And so, on to the benefits. In each case, we are talking about development teams that embrace SOA to the point that most of the development effort is focused on the creation and utilization of services.
Loosely Coupled Applications
Strictly speaking, coupling is the level of impact that two modules have on one another. From a developer's perspective, it is the odds that a change in one module will require a change in another. We have all seen tightly coupled systems. These are applications were developers are afraid to touch more procedures than necessary because they might cause the result of the application to break. The goal, whether we know it or not, is to create a loosely coupled environment. And services go a long way towards making such an environment a reality.
Consider for a moment what I consider to be the epitome of loosely coupled systems: a home entertainment system (Figure 1).
Figure 1 - A Loosely Coupled Home Entertainment System
Here are a whole bunch of different components (the exact number depends on how into electronic gadgets you are), frequently created by different manufacturers. The while the user interface can get complicated, between the devices the connections are quite simple. Just some wires that get plugged into standard sockets. Need to replace one of the element? No problem. Remove the wires connecting Component A to the system. Take Component A away. Insert Component B. Put the wires into the appropriate sockets. Turn things on and go. Talk about loosely coupled.
In software, a loosely coupled environment allows for changes to be made in how services are implemented without impacting other parts of the application. The only interaction between the application and the services is through the published interface. Which means that, so long as the interface doesn't change, how the functions are implemented are irrelevant to the calling application.
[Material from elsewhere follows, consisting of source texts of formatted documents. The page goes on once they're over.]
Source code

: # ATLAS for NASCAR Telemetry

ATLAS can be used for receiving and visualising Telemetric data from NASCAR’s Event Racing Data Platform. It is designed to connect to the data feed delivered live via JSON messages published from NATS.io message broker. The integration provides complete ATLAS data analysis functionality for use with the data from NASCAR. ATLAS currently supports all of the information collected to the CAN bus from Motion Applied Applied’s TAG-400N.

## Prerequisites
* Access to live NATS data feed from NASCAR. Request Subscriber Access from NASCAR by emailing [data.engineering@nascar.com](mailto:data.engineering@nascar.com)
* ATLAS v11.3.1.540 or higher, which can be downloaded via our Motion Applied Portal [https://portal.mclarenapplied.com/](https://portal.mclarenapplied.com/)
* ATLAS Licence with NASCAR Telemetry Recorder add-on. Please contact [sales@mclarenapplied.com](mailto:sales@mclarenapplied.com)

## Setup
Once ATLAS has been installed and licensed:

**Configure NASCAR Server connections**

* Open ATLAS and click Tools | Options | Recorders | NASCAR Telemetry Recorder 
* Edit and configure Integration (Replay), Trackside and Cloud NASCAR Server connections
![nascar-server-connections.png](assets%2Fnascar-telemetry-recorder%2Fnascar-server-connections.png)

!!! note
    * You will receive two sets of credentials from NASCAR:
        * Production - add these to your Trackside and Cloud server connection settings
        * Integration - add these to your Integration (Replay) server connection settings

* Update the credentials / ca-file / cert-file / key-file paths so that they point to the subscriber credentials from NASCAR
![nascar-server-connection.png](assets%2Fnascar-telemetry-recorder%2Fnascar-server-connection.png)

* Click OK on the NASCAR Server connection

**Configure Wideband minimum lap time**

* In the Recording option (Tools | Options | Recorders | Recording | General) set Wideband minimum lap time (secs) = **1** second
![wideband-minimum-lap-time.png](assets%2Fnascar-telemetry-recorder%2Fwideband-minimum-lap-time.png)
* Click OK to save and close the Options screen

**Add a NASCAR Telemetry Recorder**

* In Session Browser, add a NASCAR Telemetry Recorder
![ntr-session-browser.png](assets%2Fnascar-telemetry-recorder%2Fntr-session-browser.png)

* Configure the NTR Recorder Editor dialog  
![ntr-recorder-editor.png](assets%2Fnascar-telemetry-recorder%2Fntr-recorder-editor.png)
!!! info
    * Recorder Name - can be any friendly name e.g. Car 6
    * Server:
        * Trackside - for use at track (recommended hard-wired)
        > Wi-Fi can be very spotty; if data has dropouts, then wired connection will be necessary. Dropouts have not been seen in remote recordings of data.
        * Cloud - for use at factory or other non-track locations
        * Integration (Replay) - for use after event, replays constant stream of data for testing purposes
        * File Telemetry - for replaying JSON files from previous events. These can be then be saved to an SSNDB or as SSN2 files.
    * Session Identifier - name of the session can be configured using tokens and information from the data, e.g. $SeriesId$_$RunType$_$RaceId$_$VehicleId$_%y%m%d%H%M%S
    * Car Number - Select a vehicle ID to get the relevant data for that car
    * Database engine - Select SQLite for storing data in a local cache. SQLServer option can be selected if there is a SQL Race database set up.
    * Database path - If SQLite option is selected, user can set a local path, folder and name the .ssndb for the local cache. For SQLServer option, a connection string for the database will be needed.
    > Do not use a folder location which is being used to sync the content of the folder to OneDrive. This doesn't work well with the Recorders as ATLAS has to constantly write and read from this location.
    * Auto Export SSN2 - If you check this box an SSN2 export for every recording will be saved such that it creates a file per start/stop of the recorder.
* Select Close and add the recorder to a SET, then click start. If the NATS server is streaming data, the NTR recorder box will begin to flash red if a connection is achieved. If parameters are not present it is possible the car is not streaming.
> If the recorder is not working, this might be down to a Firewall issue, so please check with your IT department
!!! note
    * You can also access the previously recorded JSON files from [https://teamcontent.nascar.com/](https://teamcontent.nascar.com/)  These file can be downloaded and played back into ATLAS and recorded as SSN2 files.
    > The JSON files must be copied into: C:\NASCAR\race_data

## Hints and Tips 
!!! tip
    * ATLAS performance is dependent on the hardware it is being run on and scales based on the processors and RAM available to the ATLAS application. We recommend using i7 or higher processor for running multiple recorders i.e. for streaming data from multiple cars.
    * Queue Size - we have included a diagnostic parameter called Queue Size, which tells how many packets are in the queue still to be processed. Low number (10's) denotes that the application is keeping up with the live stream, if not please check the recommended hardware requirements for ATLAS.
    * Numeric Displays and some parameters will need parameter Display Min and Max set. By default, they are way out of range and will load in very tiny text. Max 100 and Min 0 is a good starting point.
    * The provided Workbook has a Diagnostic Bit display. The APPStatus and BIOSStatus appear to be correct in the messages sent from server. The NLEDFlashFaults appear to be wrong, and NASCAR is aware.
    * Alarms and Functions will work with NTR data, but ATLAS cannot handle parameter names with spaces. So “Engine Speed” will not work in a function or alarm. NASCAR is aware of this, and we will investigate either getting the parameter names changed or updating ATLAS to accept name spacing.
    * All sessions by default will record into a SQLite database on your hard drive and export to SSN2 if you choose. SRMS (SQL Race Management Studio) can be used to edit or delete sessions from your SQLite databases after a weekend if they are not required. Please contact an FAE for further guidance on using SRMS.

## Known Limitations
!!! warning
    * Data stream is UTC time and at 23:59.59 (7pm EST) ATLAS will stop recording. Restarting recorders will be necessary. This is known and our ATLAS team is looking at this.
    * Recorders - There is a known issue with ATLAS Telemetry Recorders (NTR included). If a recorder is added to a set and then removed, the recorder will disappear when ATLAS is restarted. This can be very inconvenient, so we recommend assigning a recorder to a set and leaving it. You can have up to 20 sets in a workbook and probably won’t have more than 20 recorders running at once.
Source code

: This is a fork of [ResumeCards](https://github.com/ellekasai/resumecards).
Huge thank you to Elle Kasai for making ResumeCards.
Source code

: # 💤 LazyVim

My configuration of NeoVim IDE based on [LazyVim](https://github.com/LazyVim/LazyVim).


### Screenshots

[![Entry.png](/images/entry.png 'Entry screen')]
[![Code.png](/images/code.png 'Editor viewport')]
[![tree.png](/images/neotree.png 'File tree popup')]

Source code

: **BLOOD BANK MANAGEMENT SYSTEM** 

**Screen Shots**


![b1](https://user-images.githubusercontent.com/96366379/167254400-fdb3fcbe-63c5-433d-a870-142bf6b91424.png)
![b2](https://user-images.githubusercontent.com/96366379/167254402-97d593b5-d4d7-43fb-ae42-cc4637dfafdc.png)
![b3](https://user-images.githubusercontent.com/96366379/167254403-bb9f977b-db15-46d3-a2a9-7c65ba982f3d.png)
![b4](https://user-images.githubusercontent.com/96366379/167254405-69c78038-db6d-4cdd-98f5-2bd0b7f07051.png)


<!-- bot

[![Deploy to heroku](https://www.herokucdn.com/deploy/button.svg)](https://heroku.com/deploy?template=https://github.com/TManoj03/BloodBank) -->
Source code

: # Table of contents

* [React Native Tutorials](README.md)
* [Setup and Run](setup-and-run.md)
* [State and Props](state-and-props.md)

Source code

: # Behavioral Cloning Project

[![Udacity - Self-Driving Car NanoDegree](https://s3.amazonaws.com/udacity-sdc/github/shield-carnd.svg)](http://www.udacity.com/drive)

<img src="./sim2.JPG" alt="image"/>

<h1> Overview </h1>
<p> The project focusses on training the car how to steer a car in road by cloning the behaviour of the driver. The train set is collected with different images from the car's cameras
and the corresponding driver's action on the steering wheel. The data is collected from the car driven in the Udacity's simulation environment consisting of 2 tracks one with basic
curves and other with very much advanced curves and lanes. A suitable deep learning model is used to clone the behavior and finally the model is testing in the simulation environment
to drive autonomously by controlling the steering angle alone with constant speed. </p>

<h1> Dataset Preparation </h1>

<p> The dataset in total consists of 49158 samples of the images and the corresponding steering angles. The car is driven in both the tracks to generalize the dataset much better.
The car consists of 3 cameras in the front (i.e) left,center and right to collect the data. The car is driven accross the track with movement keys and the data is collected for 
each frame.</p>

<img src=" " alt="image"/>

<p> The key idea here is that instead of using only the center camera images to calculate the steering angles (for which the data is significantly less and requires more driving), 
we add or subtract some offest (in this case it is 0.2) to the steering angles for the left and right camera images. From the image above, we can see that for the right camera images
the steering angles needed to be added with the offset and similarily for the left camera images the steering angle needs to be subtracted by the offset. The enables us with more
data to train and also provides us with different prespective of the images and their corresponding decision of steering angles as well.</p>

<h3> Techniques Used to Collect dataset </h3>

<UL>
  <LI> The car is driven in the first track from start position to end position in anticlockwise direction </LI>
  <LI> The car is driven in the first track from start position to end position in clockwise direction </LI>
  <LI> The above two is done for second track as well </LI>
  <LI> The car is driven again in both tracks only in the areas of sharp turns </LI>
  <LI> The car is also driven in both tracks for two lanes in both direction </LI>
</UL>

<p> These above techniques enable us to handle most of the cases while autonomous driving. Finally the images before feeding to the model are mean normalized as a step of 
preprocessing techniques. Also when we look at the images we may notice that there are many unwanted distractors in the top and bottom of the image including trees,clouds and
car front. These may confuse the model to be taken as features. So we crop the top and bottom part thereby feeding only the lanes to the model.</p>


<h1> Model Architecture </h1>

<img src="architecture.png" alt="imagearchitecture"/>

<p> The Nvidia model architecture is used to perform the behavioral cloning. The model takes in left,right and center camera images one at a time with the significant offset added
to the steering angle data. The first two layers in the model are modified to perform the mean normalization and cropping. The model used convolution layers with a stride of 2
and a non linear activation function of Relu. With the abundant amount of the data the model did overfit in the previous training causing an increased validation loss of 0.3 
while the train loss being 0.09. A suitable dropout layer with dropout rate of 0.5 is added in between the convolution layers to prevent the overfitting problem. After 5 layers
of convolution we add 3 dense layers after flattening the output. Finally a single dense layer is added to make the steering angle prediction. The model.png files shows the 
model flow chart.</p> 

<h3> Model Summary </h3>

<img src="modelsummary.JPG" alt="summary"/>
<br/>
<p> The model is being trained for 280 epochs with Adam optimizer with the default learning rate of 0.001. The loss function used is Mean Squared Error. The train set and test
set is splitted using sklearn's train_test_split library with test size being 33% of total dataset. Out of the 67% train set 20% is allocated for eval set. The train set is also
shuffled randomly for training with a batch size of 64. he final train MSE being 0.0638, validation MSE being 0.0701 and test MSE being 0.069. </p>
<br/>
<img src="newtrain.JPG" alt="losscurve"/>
Strict adherance to such an approach, an approach which is strongly enforced by SOA, can significantly reduce development by eliminate side-effect bugs caused by enhancements or bug fixes.
Another benefit accrued through the use of interfaces and the loosely coupled structure imposed by SOA is location transparency. By the time we're done, it will seem like many of the benefits achieved with SOA will come from this same place (interfaces, that is). In this instance, location transparency means that the consumer of the service doesn't care where the implementation of the service resides. Could be on the same server. Could be on a different server in the same subnet. Could be someplace across the Internet. From the caller's perspective, the location of the service has no impact on how a request for the service is made.
It might not be immediately obvious why location transparency is a good thing. And, in the most straightforward of environments, it doesn't really make a difference. However as the infrastructure supporting a set of web service becomes more complicated, this transparency increases in value. Say the implementing server needs to be moved. Since the client doesn't care where the service is, the change can be made with no change required on the client. In fact, the client can even dynamically locate the implementation of the service that offers the best response time at the moment. Again, not something that is required for every situation, but when it's needed, location transparency is certainly a nice tool to have in your arsenal.
Functional reuse has been one of the holy grails for developers since the first lines of code were written. Traditionally, however, it has been hard to achieve for a number of reasons. It is difficult for developers to find a list of the already implemented functions. Once found, there is no document that describes the expected list of parameters. If the function has been developed on a different platform or even in a different language, the need to translate (known technically as marshaling) the inbound and outbound values is daunting. All of these factors combine to make reuse more of a pipe dream than a reality.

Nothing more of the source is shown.